Publié le par rezeid

Dans un entretien au Monde, le président de l'Assemblée nationale affirme qu'"on n'impose pas au chef de l'Etat le choix d'un Premier ministre".

  Jean-Louis Debré (Sipa)
Jean-Louis Debré (Sipa)
 
J ean-Louis Debré s'élève contre les "manipulations", "rumeurs" et "coups tordus" des sarkozystes. "On n'impose pas au chef de l'Etat le choix d'un Premier ministre", déclare le président de l'Assemblée nationale à propos des rumeurs sur une éventuelle nomination de Nicolas Sarkozy à Matignon dans un entretien publié mardi 9 mai dans Le Monde.
"Pour moi, celles et ceux qui, par des manipulations, des rumeurs, des coups tordus, essaient d'accréditer l'idée qu'ils ont posé des conditions pour aller à Matignon ou qu'ils voudraient y aller à condition que... se mettent en dehors du cadre institutionnel de notre République", ajoute Jean-Louis Debré.
Ce fidèle de Jacques Chirac "n'imagine pas" que le chef de l'Etat ait l'intention de changer de Premier ministre. Il n'imagine pas davantage être nommé lui-même à Matignon. "Je trouve que le Premier ministre fait preuve de force, de dignité et de courage", dit-il à propos de Dominique de Villepin.

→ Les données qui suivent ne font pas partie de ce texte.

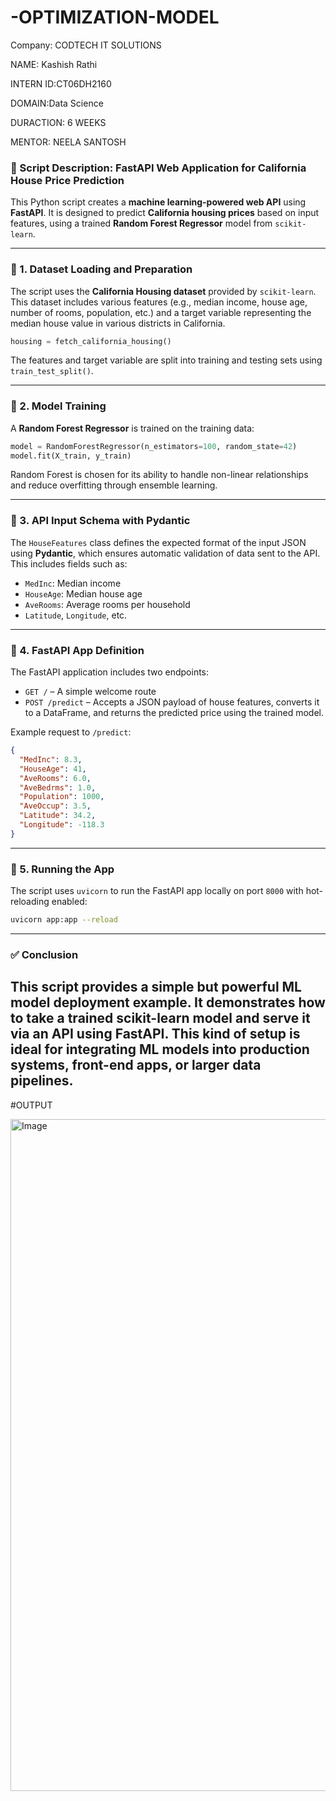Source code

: # -OPTIMIZATION-MODEL

Company: CODTECH IT SOLUTIONS

NAME: Kashish Rathi

INTERN ID:CT06DH2160

DOMAIN:Data Science

DURACTION: 6 WEEKS

MENTOR: NEELA SANTOSH

### 📝 Script Description: FastAPI Web Application for California House Price Prediction

This Python script creates a **machine learning-powered web API** using **FastAPI**. It is designed to predict **California housing prices** based on input features, using a trained **Random Forest Regressor** model from `scikit-learn`.

---

### 🔹 1. Dataset Loading and Preparation

The script uses the **California Housing dataset** provided by `scikit-learn`. This dataset includes various features (e.g., median income, house age, number of rooms, population, etc.) and a target variable representing the median house value in various districts in California.

```python
housing = fetch_california_housing()
```

The features and target variable are split into training and testing sets using `train_test_split()`.

---

### 🔹 2. Model Training

A **Random Forest Regressor** is trained on the training data:

```python
model = RandomForestRegressor(n_estimators=100, random_state=42)
model.fit(X_train, y_train)
```

Random Forest is chosen for its ability to handle non-linear relationships and reduce overfitting through ensemble learning.

---

### 🔹 3. API Input Schema with Pydantic

The `HouseFeatures` class defines the expected format of the input JSON using **Pydantic**, which ensures automatic validation of data sent to the API. This includes fields such as:

* `MedInc`: Median income
* `HouseAge`: Median house age
* `AveRooms`: Average rooms per household
* `Latitude`, `Longitude`, etc.

---

### 🔹 4. FastAPI App Definition

The FastAPI application includes two endpoints:

* `GET /` – A simple welcome route
* `POST /predict` – Accepts a JSON payload of house features, converts it to a DataFrame, and returns the predicted price using the trained model.

Example request to `/predict`:

```json
{
  "MedInc": 8.3,
  "HouseAge": 41,
  "AveRooms": 6.0,
  "AveBedrms": 1.0,
  "Population": 1000,
  "AveOccup": 3.5,
  "Latitude": 34.2,
  "Longitude": -118.3
}
```

---

### 🔹 5. Running the App

The script uses `uvicorn` to run the FastAPI app locally on port `8000` with hot-reloading enabled:

```bash
uvicorn app:app --reload
```

---
### ✅ Conclusion
This script provides a simple but powerful ML model deployment example. It demonstrates how to take a trained scikit-learn model and serve it via an API using FastAPI. This kind of setup is ideal for integrating ML models into production systems, front-end apps, or larger data pipelines.
---

#OUTPUT

<img width="1913" height="1075" alt="Image" src="https://github.com/user-attachments/assets/4db91673-fcfb-4b63-8658-078296e7f97e" />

"Solidarité gouvernementale"

Jean-Louis Debré nie l'existence d'un "pacte" entre Jacques Chirac et Nicolas Sarkozy. "Le président de la République est attaché à la cohésion du gouvernement et à son unité.

Je ne le vois pas par conséquent passer quelque pacte que ce soit avec un quelconque de ses ministres", souligne le président de l'Assemblée nationale.
Ne voyant "pas d'intérêt au départ de Villepin", il appelle à "une plus grande solidarité gouvernementale" face à l'affaire Clearstream. "Il est vrai qu'à gauche, et peut-être un peu à droite, certains veulent ruiner l'autorité de l'Etat et amoindrir celle du président de la République. Si c'est ça la rupture, alors c'est un retour en arrière", accuse Jean-Louis Debré.